To do: The answer should be one number: how many lines in the records below contain the word "CSS를".

Task data:
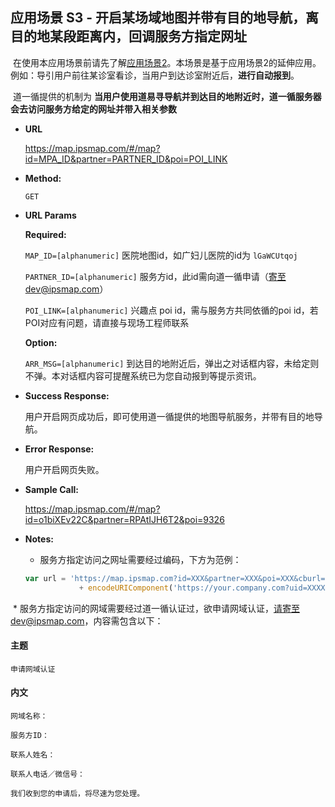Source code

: **应用场景 S3 - 开启某场域地图并带有目的地导航，离目的地某段距离内，回调服务方指定网址**
----
  在使用本应用场景前请先了解[应用场景2](https://github.com/ipsmap/wechat-positioning-api/blob/master/%E5%BA%94%E7%94%A8%E5%9C%BA%E6%99%AF%20S2.md)。本场景是基于应用场景2的延伸应用。例如：导引用户前往某诊室看诊，当用户到达诊室附近后，**进行自动报到**。
  
  道一循提供的机制为 **当用户使用道易寻导航并到达目的地附近时，道一循服务器会去访问服务方给定的网址并带入相关参数**

* **URL**

  https://map.ipsmap.com/#/map?id=MPA_ID&partner=PARTNER_ID&poi=POI_LINK

* **Method:**
  
  `GET`
  
*  **URL Params**


   **Required:**
 
   `MAP_ID=[alphanumeric]` 医院地图id，如广妇儿医院的id为 `lGaWCUtqoj` 
 
   `PARTNER_ID=[alphanumeric]` 服务方id，此id需向道一循申请（寄至dev@ipsmap.com）
 
   `POI_LINK=[alphanumeric]` 兴趣点 poi id，需与服务方共同依循的poi id，若POI对应有问题，请直接与现场工程师联系 
  
   **Option:**
  
   `ARR_MSG=[alphanumeric]` 到达目的地附近后，弹出之对话框内容，未给定则不弹。本对话框内容可提醒系统已为您自动报到等提示资讯。
 
   
   
* **Success Response:**
 
   用户开启网页成功后，即可使用道一循提供的地图导航服务，并带有目的地导航。

 
* **Error Response:**

   用户开启网页失败。


* **Sample Call:**

   https://map.ipsmap.com/#/map?id=o1biXEv22C&partner=RPAtIJH6T2&poi=9326

* **Notes:**

  * 服务方指定访问之网址需要经过编码，下方为范例： 

  ```js  
  var url = 'https://map.ipsmap.com?id=XXX&partner=XXX&poi=XXX&cburl=' 
              + encodeURIComponent('https://your.company.com?uid=XXXX&otherParas=XXX')
  ```
  
  *  服务方指定访问的网域需要经过道一循认证过，欲申请网域认证，请寄至dev@ipsmap.com，内容需包含以下：

   #### 主题

    申请网域认证

   #### 内文

    网域名称：

    服务方ID：

    联系人姓名：

    联系人电话／微信号：

    我们收到您的申请后，将尽速为您处理。
   
   

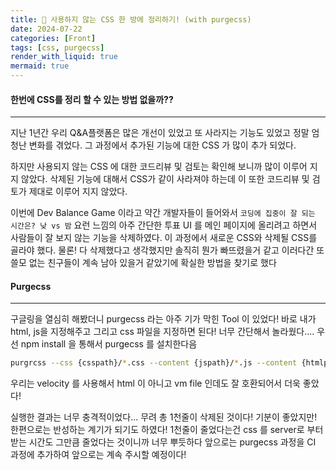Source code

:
 ```yaml
---
title: 🍥 사용하지 않는 CSS 한 방에 정리하기! (with purgecss)
date: 2024-07-22
categories: [Front]
tags: [css, purgecss]
render_with_liquid: true
mermaid: true
---
```

#### 한번에 CSS를 정리 할 수 있는 방법 없을까??
---
지난 1년간 우리 Q&A플랫폼은 많은 개선이 있었고 또 사라지는 기능도 있었고 정말 엄청난 변화를 겪었다. 그 과정에서 추가된 기능에 대한 CSS 가 많이 추가 되었다.

하지만 사용되지 않는 CSS 에 대한 코드리뷰 및 검토는 확인해 보니까 많이 이루어 지지 않았다. 
삭제된 기능에 대해서 CSS가 같이 사라져야 하는데 이 또한 코드리뷰 및 검토가 제대로 이루어 지지 않았다.

이번에 Dev Balance Game 이라고 약간 개발자들이 들어와서 `코딩에 집중이 잘 되는 시간은? 낮 vs 밤` 요런 느낌의 아주 간단한 투표 UI 를 메인 페이지에 올리려고 하면서 사람들이 잘 보지 않는 기능을 삭제하였다. 이 과정에서 새로운 CSS와 삭제될 CSS를 골라야 했다. 물론! 다 삭제했다고 생각했지만 솔직히 뭔가 빠뜨렸을거 같고 이러다간 또 쓸모 없는 친구들이 계속 남아 있을거 같았기에 확실한 방법을 찾기로 했다

#### Purgecss
---
구글링을 열심히 해봤더니 purgecss 라는 아주 기가 막힌 Tool 이 있었다!
바로 내가 html, js을 지정해주고 그리고 css 파일을 지정하면  된다! 너무 간단해서 놀라웠다....
우선 npm install 을 통해서 purgecss 를 설치한다음

```bash
purgrcss --css {csspath}/*.css --content {jspath}/*.js --content {htmlpath}/*.vm --output {csspath}
```

우리는 velocity 를 사용해서 html 이 아니고 vm file 인데도 잘 호환되어서 더욱 좋았다!

실행한 결과는 너무 충격적이었다...
무려 총 1천줄이 삭제된 것이다! 기분이 좋았지만! 한편으로는 반성하는 계기가 되기도 하였다!
1천줄이 줄었다는건 css 를 server로 부터 받는 시간도 그만큼 줄었다는 것이니까 너무 뿌듯하다
앞으로는 purgecss 과정을 CI 과정에 추가하여 앞으로는 계속 주시할 예정이다!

Reply to the task: 2